Now Zach rolled over, took her hand and interlocked his fingers with hers. When he looked at her, her blood beat with a mixture of desire and fear. When she kissed him, she realized she was going to take the easy way out…at least for now. They could talk in the morning. The happiness she felt was simply too precious to risk.
That night they made love several more times, but early Saturday morning, when they might have talked, Zach had to go to the site because his contractor had encountered a new challenge. Then he wanted to see Nick. He said they’d had a minor quarrel earlier in the week and he wanted to make things right on his way home.

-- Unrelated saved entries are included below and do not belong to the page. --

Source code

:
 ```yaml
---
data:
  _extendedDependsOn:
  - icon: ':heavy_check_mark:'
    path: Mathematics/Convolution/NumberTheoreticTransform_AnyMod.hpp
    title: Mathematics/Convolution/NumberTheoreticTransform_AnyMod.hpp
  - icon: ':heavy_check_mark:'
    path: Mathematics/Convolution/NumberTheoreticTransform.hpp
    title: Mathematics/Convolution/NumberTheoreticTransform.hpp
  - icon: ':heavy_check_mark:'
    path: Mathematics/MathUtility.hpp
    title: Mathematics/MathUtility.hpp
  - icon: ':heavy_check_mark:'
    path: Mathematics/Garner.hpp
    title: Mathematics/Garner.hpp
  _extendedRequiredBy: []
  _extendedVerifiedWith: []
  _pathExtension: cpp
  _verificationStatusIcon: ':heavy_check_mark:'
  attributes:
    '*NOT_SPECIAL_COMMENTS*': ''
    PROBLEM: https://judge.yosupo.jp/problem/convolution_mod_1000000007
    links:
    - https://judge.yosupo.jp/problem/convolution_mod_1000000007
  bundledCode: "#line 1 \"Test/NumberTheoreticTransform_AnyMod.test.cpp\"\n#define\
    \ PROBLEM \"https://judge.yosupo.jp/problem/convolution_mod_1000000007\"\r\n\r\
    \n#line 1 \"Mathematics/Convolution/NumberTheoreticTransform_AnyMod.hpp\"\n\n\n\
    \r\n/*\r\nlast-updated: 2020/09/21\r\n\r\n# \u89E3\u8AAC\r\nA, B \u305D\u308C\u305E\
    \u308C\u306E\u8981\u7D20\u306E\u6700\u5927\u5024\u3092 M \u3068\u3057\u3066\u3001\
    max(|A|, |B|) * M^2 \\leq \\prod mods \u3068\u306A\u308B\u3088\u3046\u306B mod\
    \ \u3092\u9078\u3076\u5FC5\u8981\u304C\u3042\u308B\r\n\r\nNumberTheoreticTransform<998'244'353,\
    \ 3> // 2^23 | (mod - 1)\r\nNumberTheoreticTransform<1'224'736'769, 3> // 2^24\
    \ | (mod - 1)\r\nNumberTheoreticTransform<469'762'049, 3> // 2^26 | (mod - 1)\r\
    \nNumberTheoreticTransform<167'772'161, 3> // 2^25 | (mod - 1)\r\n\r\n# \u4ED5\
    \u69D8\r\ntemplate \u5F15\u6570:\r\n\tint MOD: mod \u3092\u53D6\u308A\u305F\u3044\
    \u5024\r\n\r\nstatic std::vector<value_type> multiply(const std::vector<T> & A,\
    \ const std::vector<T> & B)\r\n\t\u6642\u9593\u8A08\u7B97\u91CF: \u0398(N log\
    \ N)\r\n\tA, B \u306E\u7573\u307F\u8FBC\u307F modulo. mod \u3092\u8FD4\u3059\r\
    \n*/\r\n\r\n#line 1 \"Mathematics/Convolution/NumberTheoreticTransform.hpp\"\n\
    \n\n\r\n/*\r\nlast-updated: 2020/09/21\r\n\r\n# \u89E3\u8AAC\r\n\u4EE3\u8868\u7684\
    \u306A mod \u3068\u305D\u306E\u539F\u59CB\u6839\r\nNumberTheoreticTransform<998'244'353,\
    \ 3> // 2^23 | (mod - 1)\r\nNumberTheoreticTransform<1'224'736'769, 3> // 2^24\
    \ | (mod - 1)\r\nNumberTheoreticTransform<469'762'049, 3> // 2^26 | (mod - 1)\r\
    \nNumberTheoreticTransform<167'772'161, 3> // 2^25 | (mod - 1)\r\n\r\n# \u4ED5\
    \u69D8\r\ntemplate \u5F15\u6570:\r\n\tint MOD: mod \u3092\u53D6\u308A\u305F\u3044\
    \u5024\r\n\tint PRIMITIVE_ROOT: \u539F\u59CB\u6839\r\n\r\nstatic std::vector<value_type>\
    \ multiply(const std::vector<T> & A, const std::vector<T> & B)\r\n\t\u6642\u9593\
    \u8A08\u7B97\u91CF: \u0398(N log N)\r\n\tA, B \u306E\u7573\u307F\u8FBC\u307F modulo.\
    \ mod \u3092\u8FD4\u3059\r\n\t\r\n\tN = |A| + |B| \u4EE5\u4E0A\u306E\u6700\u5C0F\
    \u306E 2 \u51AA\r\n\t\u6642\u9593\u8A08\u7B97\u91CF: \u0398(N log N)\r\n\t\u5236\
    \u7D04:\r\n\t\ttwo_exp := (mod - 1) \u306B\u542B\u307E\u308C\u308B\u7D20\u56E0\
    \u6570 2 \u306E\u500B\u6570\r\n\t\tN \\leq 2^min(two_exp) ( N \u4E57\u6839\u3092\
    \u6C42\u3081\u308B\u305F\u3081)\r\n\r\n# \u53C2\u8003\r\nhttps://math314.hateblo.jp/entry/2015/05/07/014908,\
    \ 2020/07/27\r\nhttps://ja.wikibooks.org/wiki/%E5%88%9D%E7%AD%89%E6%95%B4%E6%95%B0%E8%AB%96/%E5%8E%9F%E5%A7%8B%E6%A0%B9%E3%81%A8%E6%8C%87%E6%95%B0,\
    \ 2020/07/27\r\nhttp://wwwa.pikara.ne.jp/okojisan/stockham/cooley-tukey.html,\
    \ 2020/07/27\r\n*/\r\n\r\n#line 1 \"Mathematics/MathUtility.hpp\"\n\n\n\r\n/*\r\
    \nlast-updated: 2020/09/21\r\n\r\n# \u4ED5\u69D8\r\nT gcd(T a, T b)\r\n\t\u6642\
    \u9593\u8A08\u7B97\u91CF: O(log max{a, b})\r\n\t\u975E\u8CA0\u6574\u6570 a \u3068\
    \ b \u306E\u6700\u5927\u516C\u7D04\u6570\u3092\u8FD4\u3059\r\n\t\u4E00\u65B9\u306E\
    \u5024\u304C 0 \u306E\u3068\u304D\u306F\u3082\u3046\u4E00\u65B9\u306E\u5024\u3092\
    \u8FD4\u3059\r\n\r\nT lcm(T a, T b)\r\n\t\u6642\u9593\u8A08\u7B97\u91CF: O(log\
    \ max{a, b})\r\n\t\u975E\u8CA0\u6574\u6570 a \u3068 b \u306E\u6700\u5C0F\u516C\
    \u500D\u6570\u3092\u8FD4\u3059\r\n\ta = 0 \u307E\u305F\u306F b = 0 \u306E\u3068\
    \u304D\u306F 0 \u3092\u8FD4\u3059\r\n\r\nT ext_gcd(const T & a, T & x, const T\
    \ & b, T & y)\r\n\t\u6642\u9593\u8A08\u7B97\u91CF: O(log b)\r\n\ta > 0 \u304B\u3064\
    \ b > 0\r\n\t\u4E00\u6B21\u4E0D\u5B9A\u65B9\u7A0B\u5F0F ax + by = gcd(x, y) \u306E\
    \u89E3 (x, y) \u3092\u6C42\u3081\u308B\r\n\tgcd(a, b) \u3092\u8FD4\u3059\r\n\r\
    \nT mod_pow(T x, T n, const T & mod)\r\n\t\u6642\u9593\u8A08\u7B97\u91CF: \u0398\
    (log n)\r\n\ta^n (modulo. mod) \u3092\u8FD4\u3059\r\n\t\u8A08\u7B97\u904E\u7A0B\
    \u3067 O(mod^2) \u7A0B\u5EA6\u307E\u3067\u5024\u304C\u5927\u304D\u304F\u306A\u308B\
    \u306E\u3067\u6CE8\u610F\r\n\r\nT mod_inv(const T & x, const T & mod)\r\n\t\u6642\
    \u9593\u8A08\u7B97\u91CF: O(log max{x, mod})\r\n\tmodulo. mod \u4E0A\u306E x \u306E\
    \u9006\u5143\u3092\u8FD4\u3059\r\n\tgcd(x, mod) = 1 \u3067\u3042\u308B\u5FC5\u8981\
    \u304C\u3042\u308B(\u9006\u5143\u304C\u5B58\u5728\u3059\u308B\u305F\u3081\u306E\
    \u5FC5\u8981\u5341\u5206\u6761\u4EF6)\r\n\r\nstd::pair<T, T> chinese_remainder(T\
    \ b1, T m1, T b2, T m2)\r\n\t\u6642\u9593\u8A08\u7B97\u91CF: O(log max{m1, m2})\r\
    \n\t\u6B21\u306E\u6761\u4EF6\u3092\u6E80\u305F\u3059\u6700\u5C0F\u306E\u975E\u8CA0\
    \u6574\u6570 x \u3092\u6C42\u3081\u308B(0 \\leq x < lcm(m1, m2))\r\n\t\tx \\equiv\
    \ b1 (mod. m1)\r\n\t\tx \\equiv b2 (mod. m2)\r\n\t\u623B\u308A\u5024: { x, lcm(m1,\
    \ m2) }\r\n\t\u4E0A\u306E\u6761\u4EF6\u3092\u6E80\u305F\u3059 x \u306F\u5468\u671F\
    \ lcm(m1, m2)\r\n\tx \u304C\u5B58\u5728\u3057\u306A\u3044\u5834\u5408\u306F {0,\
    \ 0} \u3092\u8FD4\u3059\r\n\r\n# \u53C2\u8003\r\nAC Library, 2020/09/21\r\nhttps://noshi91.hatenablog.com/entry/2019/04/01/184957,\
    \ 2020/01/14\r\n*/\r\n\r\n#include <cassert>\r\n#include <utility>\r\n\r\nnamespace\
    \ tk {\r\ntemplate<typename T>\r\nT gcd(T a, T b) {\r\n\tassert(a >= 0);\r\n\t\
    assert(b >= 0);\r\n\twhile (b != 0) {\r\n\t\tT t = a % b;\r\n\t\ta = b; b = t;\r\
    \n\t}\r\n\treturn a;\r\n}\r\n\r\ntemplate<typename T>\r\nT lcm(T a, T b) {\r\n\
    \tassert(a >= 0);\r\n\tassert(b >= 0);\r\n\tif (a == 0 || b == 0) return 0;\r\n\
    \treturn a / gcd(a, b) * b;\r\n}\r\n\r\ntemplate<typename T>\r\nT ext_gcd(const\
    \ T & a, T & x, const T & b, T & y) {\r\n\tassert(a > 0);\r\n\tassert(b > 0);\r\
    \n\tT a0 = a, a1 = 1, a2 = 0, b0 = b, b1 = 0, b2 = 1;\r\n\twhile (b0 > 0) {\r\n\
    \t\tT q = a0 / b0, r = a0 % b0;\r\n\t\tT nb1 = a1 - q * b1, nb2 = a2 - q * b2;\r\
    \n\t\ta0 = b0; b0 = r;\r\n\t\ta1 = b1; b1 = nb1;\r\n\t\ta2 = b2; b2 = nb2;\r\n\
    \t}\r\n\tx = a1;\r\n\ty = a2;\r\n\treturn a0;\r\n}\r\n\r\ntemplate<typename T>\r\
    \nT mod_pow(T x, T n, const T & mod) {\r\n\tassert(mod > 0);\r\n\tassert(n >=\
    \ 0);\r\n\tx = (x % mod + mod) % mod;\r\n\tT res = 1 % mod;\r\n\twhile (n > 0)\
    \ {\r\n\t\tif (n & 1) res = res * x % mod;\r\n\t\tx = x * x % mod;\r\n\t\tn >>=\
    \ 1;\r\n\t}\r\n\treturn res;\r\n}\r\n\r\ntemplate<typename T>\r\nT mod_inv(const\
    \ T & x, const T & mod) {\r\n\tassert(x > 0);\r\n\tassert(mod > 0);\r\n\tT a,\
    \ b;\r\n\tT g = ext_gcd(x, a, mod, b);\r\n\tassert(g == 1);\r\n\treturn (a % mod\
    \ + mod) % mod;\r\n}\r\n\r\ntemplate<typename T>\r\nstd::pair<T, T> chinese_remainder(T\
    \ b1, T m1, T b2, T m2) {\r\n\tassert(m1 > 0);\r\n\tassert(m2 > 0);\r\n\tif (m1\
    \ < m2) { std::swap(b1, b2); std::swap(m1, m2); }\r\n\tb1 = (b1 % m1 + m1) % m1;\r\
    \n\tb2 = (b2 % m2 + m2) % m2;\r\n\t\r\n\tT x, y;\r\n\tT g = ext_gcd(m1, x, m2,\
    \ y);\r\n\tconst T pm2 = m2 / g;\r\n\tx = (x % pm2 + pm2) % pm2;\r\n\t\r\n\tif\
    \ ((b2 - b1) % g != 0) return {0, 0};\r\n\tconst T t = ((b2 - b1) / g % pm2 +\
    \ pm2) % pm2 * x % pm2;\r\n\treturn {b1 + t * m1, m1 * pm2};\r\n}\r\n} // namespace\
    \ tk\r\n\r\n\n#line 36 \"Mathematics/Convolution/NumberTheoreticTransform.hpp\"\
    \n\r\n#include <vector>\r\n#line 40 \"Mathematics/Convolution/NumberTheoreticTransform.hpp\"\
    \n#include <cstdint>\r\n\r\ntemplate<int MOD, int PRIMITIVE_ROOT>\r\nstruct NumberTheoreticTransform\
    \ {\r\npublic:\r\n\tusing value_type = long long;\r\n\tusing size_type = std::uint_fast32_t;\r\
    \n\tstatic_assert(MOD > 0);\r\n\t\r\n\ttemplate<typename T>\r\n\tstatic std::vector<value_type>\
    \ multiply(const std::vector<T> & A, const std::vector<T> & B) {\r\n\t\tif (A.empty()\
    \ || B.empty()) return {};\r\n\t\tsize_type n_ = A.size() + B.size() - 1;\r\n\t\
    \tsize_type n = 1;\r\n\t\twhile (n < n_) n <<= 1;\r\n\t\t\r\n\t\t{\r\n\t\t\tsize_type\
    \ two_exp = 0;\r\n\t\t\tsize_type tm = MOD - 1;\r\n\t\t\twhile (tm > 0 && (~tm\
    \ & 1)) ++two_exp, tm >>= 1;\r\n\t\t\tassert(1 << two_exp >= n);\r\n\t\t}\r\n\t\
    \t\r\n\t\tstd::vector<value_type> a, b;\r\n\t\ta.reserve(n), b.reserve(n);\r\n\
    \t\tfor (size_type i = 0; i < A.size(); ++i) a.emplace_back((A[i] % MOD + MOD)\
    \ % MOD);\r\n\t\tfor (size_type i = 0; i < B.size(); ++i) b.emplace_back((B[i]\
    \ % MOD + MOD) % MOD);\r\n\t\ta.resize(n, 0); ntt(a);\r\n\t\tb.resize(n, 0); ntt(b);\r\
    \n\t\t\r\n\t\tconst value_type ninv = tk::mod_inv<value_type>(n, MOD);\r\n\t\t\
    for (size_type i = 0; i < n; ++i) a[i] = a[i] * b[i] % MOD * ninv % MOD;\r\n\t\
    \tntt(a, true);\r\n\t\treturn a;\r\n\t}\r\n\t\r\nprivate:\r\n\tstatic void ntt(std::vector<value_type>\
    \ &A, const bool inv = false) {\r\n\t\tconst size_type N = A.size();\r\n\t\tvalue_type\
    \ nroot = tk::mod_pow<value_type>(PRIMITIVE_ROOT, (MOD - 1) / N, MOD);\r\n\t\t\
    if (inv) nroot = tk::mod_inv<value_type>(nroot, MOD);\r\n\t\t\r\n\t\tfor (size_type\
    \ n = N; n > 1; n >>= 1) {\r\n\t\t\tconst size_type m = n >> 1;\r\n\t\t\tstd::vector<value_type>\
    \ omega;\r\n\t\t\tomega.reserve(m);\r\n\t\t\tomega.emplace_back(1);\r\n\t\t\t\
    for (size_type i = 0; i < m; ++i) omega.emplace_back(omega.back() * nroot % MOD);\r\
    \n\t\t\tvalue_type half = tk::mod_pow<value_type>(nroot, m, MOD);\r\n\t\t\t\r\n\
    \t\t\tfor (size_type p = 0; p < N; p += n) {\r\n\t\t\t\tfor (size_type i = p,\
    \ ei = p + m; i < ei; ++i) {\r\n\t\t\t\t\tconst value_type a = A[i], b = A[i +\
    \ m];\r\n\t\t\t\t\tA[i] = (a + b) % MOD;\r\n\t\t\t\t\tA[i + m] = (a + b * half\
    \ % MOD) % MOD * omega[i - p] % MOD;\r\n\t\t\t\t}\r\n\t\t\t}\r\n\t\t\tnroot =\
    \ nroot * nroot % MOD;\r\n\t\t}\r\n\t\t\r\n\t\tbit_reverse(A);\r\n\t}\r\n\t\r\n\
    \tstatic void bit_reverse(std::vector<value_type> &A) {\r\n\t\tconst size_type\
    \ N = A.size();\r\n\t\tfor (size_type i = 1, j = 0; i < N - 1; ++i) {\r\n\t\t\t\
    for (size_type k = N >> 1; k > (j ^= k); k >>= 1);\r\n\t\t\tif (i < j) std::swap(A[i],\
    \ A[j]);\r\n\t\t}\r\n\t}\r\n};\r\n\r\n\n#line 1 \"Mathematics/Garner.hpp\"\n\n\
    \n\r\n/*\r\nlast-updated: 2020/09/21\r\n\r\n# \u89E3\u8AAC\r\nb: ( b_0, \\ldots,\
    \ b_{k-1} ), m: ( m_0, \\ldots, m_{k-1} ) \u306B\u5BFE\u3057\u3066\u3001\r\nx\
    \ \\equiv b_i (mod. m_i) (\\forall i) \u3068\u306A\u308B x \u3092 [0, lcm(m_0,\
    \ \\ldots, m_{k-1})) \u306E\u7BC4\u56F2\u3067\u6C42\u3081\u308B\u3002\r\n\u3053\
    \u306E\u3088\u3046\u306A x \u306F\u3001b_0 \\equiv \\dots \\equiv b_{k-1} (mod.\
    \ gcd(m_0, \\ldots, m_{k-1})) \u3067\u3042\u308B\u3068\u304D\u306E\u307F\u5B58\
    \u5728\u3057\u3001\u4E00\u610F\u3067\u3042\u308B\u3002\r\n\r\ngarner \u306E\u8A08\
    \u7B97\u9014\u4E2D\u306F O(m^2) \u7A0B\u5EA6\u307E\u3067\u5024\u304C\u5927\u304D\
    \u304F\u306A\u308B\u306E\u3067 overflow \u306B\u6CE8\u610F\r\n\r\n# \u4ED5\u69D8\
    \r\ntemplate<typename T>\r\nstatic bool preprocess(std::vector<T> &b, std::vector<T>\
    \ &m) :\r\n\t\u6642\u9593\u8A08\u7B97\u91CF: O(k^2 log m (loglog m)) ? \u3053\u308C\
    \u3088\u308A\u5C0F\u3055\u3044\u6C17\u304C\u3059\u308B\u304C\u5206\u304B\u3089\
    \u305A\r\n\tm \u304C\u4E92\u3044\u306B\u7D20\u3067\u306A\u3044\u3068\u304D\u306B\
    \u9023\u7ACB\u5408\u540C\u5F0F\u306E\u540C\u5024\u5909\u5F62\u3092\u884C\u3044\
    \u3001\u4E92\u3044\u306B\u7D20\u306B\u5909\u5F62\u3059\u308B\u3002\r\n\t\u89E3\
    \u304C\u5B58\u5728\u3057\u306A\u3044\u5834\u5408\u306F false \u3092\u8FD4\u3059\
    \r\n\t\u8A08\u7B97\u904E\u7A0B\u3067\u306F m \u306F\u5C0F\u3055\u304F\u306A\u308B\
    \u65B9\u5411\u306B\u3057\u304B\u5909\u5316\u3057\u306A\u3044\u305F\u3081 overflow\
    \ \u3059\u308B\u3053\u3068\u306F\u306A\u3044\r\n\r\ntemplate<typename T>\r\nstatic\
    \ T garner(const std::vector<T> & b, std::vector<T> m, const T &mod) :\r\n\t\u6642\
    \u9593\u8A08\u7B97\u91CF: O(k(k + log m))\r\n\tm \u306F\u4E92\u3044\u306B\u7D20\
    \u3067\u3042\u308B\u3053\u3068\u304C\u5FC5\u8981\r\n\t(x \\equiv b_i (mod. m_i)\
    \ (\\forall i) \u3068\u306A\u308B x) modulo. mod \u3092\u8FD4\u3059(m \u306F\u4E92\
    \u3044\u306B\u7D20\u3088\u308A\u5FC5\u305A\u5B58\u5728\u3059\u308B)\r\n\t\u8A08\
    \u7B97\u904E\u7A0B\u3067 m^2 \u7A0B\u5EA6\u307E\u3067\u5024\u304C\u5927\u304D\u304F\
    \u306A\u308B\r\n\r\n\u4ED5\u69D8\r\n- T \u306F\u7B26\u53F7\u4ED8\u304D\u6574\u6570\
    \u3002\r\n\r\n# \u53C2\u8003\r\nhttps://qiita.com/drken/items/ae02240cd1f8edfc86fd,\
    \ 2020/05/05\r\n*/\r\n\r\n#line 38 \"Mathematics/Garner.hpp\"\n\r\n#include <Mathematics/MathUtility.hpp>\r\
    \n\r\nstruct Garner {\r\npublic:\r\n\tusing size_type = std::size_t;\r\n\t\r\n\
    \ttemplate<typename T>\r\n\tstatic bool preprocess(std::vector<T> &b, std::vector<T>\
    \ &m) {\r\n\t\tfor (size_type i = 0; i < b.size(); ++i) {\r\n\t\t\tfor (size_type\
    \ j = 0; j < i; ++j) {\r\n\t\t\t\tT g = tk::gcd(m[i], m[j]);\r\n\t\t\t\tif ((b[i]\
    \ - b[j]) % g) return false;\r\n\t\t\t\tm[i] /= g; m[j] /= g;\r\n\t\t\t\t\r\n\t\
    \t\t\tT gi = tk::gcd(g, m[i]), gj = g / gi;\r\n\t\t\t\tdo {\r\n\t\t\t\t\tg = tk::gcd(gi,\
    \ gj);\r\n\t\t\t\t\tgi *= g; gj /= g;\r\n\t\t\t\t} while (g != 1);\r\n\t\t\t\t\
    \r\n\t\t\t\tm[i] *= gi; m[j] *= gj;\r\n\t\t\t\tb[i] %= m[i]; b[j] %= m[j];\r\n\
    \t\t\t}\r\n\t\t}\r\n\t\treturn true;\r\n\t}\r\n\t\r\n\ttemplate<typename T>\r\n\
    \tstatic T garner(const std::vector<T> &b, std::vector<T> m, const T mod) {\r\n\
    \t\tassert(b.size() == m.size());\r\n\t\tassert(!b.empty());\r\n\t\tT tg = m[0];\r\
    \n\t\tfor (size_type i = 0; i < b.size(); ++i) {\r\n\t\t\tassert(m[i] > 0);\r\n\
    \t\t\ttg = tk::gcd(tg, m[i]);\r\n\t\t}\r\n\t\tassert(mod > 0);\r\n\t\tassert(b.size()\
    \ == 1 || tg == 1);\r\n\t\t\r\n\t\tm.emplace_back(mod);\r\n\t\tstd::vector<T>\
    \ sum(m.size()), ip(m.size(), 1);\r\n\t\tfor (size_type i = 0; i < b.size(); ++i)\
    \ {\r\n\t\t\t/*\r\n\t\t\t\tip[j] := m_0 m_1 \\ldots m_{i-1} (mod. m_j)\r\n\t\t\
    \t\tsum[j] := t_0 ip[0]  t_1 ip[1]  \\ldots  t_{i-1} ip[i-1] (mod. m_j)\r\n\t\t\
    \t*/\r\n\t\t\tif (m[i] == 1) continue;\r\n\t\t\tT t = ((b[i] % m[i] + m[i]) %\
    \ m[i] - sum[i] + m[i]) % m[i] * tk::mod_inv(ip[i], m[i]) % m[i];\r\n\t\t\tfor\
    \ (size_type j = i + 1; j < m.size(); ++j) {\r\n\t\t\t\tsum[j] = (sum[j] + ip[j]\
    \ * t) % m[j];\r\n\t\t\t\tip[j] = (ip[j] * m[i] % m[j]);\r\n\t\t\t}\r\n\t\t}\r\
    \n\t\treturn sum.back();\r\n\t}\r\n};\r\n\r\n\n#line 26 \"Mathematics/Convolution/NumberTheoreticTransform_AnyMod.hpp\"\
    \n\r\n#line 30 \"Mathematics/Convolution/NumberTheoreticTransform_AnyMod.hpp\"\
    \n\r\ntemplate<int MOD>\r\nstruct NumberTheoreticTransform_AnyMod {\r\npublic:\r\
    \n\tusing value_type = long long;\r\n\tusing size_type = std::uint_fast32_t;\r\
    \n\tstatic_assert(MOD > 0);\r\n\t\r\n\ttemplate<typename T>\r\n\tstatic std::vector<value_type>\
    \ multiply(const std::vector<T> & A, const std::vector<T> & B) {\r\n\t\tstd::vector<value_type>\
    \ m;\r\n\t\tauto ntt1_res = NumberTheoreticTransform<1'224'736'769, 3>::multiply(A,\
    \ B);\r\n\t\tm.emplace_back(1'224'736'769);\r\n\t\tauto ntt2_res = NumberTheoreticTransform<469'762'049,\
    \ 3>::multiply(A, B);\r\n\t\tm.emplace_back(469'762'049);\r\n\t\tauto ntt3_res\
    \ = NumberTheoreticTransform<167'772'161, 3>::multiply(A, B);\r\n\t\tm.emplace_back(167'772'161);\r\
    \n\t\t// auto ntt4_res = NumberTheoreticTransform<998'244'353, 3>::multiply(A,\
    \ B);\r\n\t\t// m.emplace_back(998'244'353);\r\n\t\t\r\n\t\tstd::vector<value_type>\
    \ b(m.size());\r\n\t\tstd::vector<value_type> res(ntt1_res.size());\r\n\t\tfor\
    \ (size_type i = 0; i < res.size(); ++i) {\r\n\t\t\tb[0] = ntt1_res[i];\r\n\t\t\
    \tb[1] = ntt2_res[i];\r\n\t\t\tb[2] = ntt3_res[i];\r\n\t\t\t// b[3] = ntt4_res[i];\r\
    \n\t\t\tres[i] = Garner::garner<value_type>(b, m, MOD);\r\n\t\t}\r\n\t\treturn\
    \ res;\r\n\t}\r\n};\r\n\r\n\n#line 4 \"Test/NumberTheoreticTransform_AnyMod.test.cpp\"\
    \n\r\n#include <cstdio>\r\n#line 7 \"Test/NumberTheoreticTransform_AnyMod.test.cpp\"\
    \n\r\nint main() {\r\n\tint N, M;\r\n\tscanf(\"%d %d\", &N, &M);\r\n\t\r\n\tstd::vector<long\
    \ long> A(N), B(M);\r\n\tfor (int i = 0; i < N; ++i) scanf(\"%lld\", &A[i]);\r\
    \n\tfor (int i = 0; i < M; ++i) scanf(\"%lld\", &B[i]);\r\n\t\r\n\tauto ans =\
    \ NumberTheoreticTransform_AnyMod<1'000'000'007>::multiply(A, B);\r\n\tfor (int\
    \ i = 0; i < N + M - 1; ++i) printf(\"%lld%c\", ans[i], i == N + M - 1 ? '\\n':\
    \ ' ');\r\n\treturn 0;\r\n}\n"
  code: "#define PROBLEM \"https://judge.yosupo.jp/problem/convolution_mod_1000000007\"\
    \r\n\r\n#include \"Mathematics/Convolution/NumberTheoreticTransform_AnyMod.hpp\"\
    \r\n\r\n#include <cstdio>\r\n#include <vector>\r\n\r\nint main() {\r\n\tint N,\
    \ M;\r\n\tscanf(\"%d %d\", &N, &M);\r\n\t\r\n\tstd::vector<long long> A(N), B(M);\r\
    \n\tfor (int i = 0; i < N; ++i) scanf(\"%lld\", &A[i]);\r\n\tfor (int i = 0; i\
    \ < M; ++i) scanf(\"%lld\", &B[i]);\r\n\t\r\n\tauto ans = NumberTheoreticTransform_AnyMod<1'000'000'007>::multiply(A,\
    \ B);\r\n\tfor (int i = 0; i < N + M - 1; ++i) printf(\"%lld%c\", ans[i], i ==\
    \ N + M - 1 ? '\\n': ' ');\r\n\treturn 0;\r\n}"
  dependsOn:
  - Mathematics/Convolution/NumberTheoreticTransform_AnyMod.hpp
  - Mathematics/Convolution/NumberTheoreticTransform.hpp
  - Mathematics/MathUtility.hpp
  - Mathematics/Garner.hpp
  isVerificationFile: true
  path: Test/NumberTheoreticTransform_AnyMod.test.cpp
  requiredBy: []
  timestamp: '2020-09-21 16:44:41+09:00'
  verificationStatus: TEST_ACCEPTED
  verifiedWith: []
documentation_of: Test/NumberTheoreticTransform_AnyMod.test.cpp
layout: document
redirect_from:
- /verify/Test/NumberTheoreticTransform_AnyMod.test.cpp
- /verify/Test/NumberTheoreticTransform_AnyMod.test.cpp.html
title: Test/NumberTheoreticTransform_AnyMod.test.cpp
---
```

“I hope you didn’t quarrel about me.”
His eyes narrowed, and she knew that they had.
“I see. Okay, then,” she agreed, feeling a little relief at the reprieve, deciding it was probably best for him to handle Nick as he saw fit. “You’d better stop by. Last week I was terrible in rehearsals, so I really need to go over the script.”
But no sooner was he gone than her whirling emotions centered on her secret and him and she was unable to concentrate. Her need to confess made her as uncertain as a young girl in the throes of first love, and she could do nothing except worry about what Nick might say against her.
Hours passed. Unable to focus, she stared at the daisies and her script.
Her phone rang. When she saw it was Gram, she answered it, glad of the distraction.
“I’ve got some news. I was calling to invite you and Zach over to dinner. I could tell you then.”
“I’ll ask Zach… See what he says.” If they went out to dinner, it would be more difficult to find the perfect moment to confess.